A few weeks ago, a friend and colleague (Alex G.) asked me this question. He was aware of recent breakthroughs in the world of Machine Learning, esp. where it came to computer vision. Popular media picked up these relatively recent successes and brought them to the center of attention and then started projecting a future where machines are going to render humans obsolete. So he asked me: “Other than the recent breakthroughs in computer vision, what are the other success stories for machine learning?”

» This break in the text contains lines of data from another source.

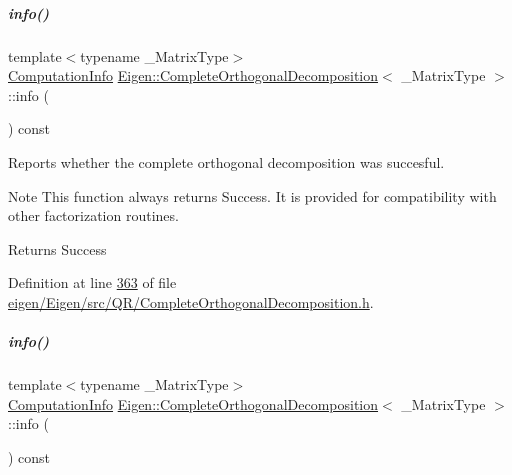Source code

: \mbox{\label{group___q_r___module_a1f5c45f78848cfdbb96963cefbbb3274}} 
\subparagraph{\texorpdfstring{info()}{info()}\hspace{0.1cm}{\footnotesize\ttfamily [1/2]}}
{\footnotesize\ttfamily template$<$typename \+\_\+\+Matrix\+Type$>$ \\
\hyperlink{group__enums_ga85fad7b87587764e5cf6b513a9e0ee5e}{Computation\+Info} \hyperlink{group___q_r___module_class_eigen_1_1_complete_orthogonal_decomposition}{Eigen\+::\+Complete\+Orthogonal\+Decomposition}$<$ \+\_\+\+Matrix\+Type $>$\+::info (\begin{DoxyParamCaption}{ }\end{DoxyParamCaption}) const\hspace{0.3cm}{\ttfamily [inline]}}



Reports whether the complete orthogonal decomposition was succesful. 

\begin{DoxyNote}{Note}
This function always returns {\ttfamily Success}. It is provided for compatibility with other factorization routines. 
\end{DoxyNote}
\begin{DoxyReturn}{Returns}
{\ttfamily Success} 
\end{DoxyReturn}


Definition at line \hyperlink{eigen_2_eigen_2src_2_q_r_2_complete_orthogonal_decomposition_8h_source_l00363}{363} of file \hyperlink{eigen_2_eigen_2src_2_q_r_2_complete_orthogonal_decomposition_8h_source}{eigen/\+Eigen/src/\+Q\+R/\+Complete\+Orthogonal\+Decomposition.\+h}.

\mbox{\label{group___q_r___module_a1f5c45f78848cfdbb96963cefbbb3274}} 
\subparagraph{\texorpdfstring{info()}{info()}\hspace{0.1cm}{\footnotesize\ttfamily [2/2]}}
{\footnotesize\ttfamily template$<$typename \+\_\+\+Matrix\+Type$>$ \\
\hyperlink{group__enums_ga85fad7b87587764e5cf6b513a9e0ee5e}{Computation\+Info} \hyperlink{group___q_r___module_class_eigen_1_1_complete_orthogonal_decomposition}{Eigen\+::\+Complete\+Orthogonal\+Decomposition}$<$ \+\_\+\+Matrix\+Type $>$\+::info (\begin{DoxyParamCaption}{ }\end{DoxyParamCaption}) const\hspace{0.3cm}{\ttfamily [inline]}}



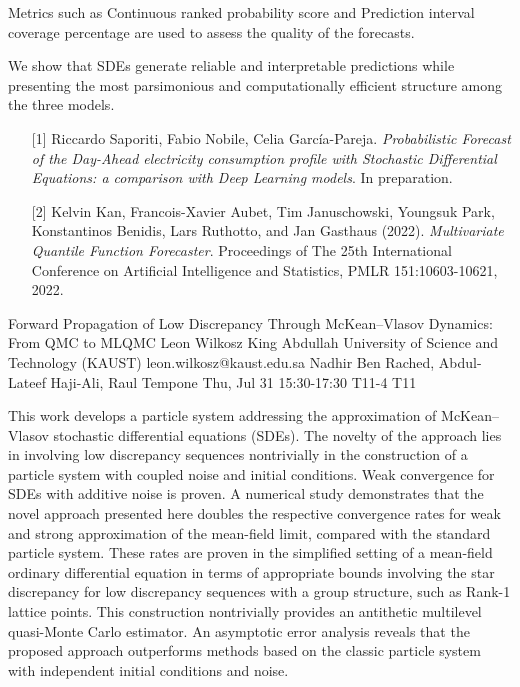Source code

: \begin{talk}
Metrics such as Continuous ranked probability score and Prediction interval coverage percentage are used to assess the quality of the forecasts. 

We show that SDEs generate reliable and interpretable predictions while presenting the most parsimonious and computationally efficient structure among the three models.


\medskip

 

\begin{enumerate}
    \item[{[1]}] Riccardo Saporiti, Fabio Nobile, Celia García-Pareja. {\it Probabilistic Forecast of the Day-Ahead electricity consumption profile with Stochastic Differential Equations: a comparison with Deep Learning models}. In preparation.

	\item[{[2]}] Kelvin Kan, Francois-Xavier Aubet, Tim Januschowski, Youngsuk Park, Konstantinos Benidis, Lars Ruthotto, and Jan Gasthaus (2022). {\it Multivariate Quantile Function Forecaster}. Proceedings of The 25th International Conference on Artificial Intelligence and Statistics, PMLR 151:10603-10621, 2022.
 
\end{enumerate}
 
\end{talk}

\begin{talk}
  {Forward Propagation of Low Discrepancy Through McKean--Vlasov Dynamics: From QMC to MLQMC}%
  {Leon Wilkosz}%
  {King Abdullah University of Science and Technology (KAUST)}%
  {leon.wilkosz@kaust.edu.sa}%
  {Nadhir Ben Rached, Abdul-Lateef Haji-Ali, Raul Tempone}%
  {}%
  {Thu, Jul 31 15:30-17:30}%
  {T11-4}%
  {T11}%
  
				
			
This work develops a particle system addressing the approximation of \linebreak McKean--Vlasov stochastic differential equations (SDEs). The novelty of the approach lies in involving low discrepancy sequences nontrivially in the construction of a particle system with coupled noise and initial conditions. Weak convergence for SDEs with additive noise is proven. A numerical study demonstrates that the novel approach presented here doubles the respective convergence rates for weak and strong approximation of the mean-field limit, compared with the standard particle system. These rates are proven in the simplified setting of a mean-field ordinary differential equation in terms of appropriate bounds involving the star discrepancy for low discrepancy sequences with a group structure, such as Rank-1 lattice points. This construction nontrivially provides an antithetic multilevel quasi-Monte Carlo estimator. An asymptotic error analysis reveals that the proposed approach outperforms methods based on the classic particle system with independent initial conditions and noise.
\end{talk}

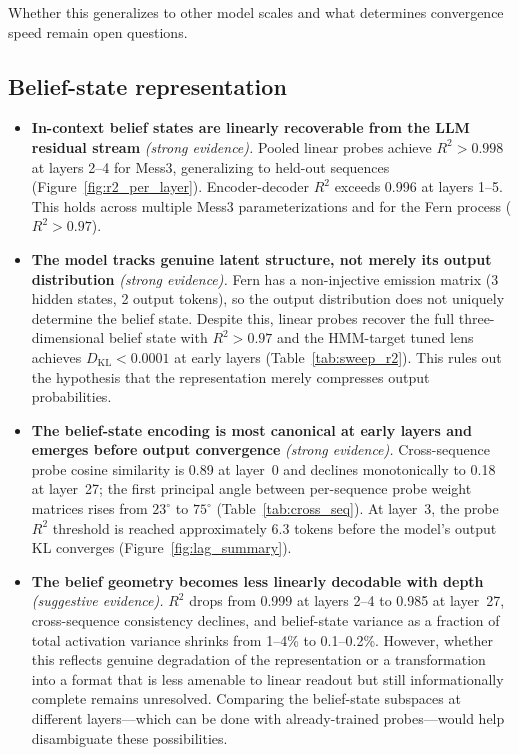 \documentclass[midterm]{sparreport}
\begin{document}
Whether this generalizes to other model scales and what determines convergence speed remain open questions.

\subsection{Belief-state representation}

\begin{itemize}
  \item \textbf{In-context belief states are linearly recoverable from the LLM residual stream} \emph{(strong evidence).}
  Pooled linear probes achieve $R^2 > 0.998$ at layers 2--4 for Mess3, generalizing to held-out sequences (Figure~\ref{fig:r2_per_layer}). Encoder-decoder $R^2$ exceeds 0.996 at layers 1--5. This holds across multiple Mess3 parameterizations and for the Fern process ($R^2 > 0.97$).

  \item \textbf{The model tracks genuine latent structure, not merely its output distribution} \emph{(strong evidence).}
  Fern has a non-injective emission matrix (3 hidden states, 2 output tokens), so the output distribution does not uniquely determine the belief state. Despite this, linear probes recover the full three-dimensional belief state with $R^2 > 0.97$ and the HMM-target tuned lens achieves $D_{\mathrm{KL}} < 0.0001$ at early layers (Table~\ref{tab:sweep_r2}). This rules out the hypothesis that the representation merely compresses output probabilities.

  \item \textbf{The belief-state encoding is most canonical at early layers and emerges before output convergence} \emph{(strong evidence).}
  Cross-sequence probe cosine similarity is 0.89 at layer~0 and declines monotonically to 0.18 at layer~27; the first principal angle between per-sequence probe weight matrices rises from $23^\circ$ to $75^\circ$ (Table~\ref{tab:cross_seq}). At layer~3, the probe $R^2$ threshold is reached approximately 6.3 tokens before the model's output KL converges (Figure~\ref{fig:lag_summary}).

  \item \textbf{The belief geometry becomes less linearly decodable with depth} \emph{(suggestive evidence).}
  $R^2$ drops from 0.999 at layers 2--4 to 0.985 at layer~27, cross-sequence consistency declines, and belief-state variance as a fraction of total activation variance shrinks from 1--4\% to 0.1--0.2\%. However, whether this reflects genuine degradation of the representation or a transformation into a format that is less amenable to linear readout but still informationally complete remains unresolved. Comparing the belief-state subspaces at different layers---which can be done with already-trained probes---would help disambiguate these possibilities.
\end{itemize}
\end{document}
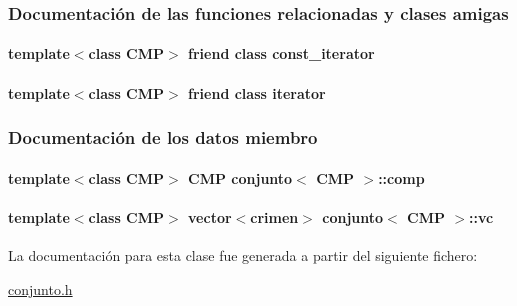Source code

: \subsubsection{Documentación de las funciones relacionadas y clases amigas}
\hypertarget{classconjunto_ac220ce1c155db1ac44146c12d178056f}{
\paragraph[{const\-\_\-iterator}]{\setlength{\rightskip}{0pt plus 5cm}template$<$class C\-M\-P$>$ friend class {\bf const\-\_\-iterator}\hspace{0.3cm}{\ttfamily [friend]}}}\label{classconjunto_ac220ce1c155db1ac44146c12d178056f}
\hypertarget{classconjunto_a67171474c4da6cc8efe0c7fafefd2b2d}{
\paragraph[{iterator}]{\setlength{\rightskip}{0pt plus 5cm}template$<$class C\-M\-P$>$ friend class {\bf iterator}\hspace{0.3cm}{\ttfamily [friend]}}}\label{classconjunto_a67171474c4da6cc8efe0c7fafefd2b2d}


\subsubsection{Documentación de los datos miembro}
\hypertarget{classconjunto_af6b3ee8bd547ea0c444af56c5263adbe}{
\paragraph[{comp}]{\setlength{\rightskip}{0pt plus 5cm}template$<$class C\-M\-P$>$ C\-M\-P {\bf conjunto}$<$ C\-M\-P $>$\-::comp\hspace{0.3cm}{\ttfamily [private]}}}\label{classconjunto_af6b3ee8bd547ea0c444af56c5263adbe}
\hypertarget{classconjunto_a14cfd61d0d9f8e883d2b6042bb34c439}{
\paragraph[{vc}]{\setlength{\rightskip}{0pt plus 5cm}template$<$class C\-M\-P$>$ vector$<${\bf crimen}$>$ {\bf conjunto}$<$ C\-M\-P $>$\-::vc\hspace{0.3cm}{\ttfamily [private]}}}\label{classconjunto_a14cfd61d0d9f8e883d2b6042bb34c439}


La documentación para esta clase fue generada a partir del siguiente fichero\-:\begin{DoxyCompactItemize}
\item 
\hyperlink{conjunto_8h}{conjunto.\-h}\end{DoxyCompactItemize}
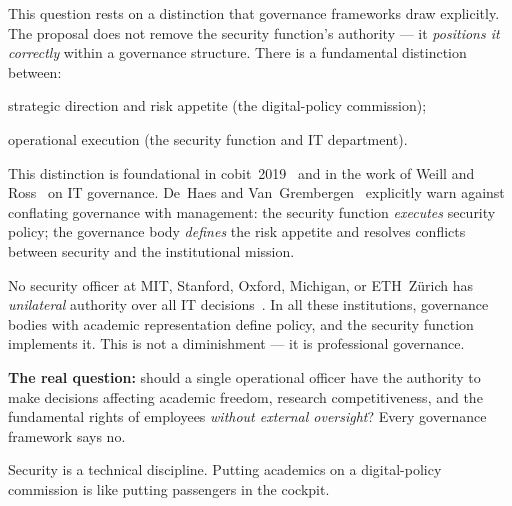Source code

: \begin{answerbox}[Answer to Q2.3]
This question rests on a distinction that governance frameworks draw explicitly. The proposal does not remove the security function's authority --- it \emph{positions it correctly} within a governance structure. There is a fundamental distinction between:

\begin{description}[nosep]
    \item[Governance:] strategic direction and risk appetite (the digital-policy commission);
    \item[Management:] operational execution (the security function and IT department).
\end{description}

This distinction is foundational in \gls{cobit}~2019~\cite{cobit} and in the work of Weill and Ross~\cite{weill-ross} on IT governance. De~Haes and Van~Grembergen~\cite{dehaes2015} explicitly warn against conflating governance with management: the security function \emph{executes} security policy; the governance body \emph{defines} the risk appetite and resolves conflicts between security and the institutional mission.

\medskip\noindent No security officer at MIT, Stanford, Oxford, Michigan, or ETH~Z\"urich has \emph{unilateral} authority over all IT decisions~\cite{umich-it-council, oxford-infosec}. In all these institutions, governance bodies with academic representation define policy, and the security function implements it. This is not a diminishment --- it is professional governance.

\medskip\noindent\textbf{The real question:} should a single operational officer have the authority to make decisions affecting academic freedom, research competitiveness, and the fundamental rights of employees \emph{without external oversight}? Every governance framework says no.
\end{answerbox}

\bigskip

\begin{clarificationbox}
Security is a technical discipline. Putting academics on a digital-policy commission is like putting passengers in the cockpit.
\end{clarificationbox}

At first I was quite surprised by the question. I have been using ML techniques for several years now and was thoroughly convinced of their usefulness and feasibility, I thought: surely, everyone must see it the same way! But as I started formulating my answer, I was struck by how hard I found it to come up with a satisfying answer. I though it must be one of these brain-freeze moments where you can’t seem to capture the simplest of words or ideas, but at the moment, my own answer sounded unconvincing to my own ears. Being a generous man, he didn’t call me out on my terrible answer, but went on to ask: “… and what is it that makes a particular problem more or less amenable to ML techniques?”
So what is machine learning good for? What problems has it solved for us? In what fields has it proven itself worth the investment and the hype? And should we expect it to succeed in the future at solving more problems in other domains, or is this just naive optimism? Where are we in the hype cycle of “Deep Learning”? Are we heading towards a new AI winter?
I’ll try to make the case that machine learning has already paid off, and that optimism in its future is well warranted (even if it is currently somewhat overhyped).
Spam or ham?
One of the early successes of machine learning was in the domain of text “understanding”, or more precisely, document classification. The simple task of filtering out spam email, without which email would not really be viable and the world as we know today would not exist. Most of the techniques used for document classification don’t actually rely on any kind of language understanding, but rely instead on the occurrence of various words and phrases.